🧪 Dataset Curation using Blender & BlenderProc

This directory contains scripts for generating synthetic reflection datasets using BlenderProc. Make sure your working directory is Reflection-Exploration/BlenderProc.

🔗 For an overview of BlenderProc, refer to the examples/ folder in the BlenderProc repository.

📚 Table of Contents

🧪 Dataset Curation using Blender & BlenderProc

🔧 Environment Setup

conda create -n blender python=3.10
conda activate blender
pip install -e .
blenderproc pip install debugpy hydra-core==1.3.2 hydra-colorlog==1.2.0 loguru
pip install fiftyone loguru simple-aesthetics-predictor tqdm autoroot autorootcwd

✨ Dataset Sources and Aesthetic filtering

We provide utilities to filter objects based on aesthetic scores.

Scripts:

scripts/download_renderings.py: to fetch renderings.
scripts/predict_aesthetics.py: to score renderings.

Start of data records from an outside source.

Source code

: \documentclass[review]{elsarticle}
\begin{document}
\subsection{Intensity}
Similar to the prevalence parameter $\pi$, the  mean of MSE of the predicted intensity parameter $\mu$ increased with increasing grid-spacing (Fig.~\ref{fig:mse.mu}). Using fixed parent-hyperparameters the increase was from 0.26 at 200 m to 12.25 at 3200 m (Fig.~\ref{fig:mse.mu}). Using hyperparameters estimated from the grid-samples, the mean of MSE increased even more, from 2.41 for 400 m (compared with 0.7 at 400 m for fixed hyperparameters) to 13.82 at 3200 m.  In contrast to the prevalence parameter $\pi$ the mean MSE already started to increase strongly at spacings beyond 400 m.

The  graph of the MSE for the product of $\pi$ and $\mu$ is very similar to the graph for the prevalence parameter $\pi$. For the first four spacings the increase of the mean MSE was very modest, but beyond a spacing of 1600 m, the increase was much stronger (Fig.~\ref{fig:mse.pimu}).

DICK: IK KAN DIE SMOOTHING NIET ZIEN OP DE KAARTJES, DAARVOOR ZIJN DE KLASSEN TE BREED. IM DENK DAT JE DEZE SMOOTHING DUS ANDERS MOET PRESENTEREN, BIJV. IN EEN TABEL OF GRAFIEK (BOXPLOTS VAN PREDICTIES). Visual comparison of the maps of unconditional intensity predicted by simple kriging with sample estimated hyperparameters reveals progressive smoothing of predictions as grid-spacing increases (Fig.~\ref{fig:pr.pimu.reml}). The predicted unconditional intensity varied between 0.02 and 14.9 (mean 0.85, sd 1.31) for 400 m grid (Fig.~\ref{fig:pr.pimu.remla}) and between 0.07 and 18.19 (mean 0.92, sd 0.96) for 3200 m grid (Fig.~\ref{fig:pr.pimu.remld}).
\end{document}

💡 You can optionally download the renderings manually from this link.

💡 You can download the Amazon Berkley Objects from this link

🏗️ Data Generation

During execution, Blender will be installed if not already present (required by BlenderProc).

Basic Command

blenderproc run reflection/main.py

Recommended (for robust and reproducible runs)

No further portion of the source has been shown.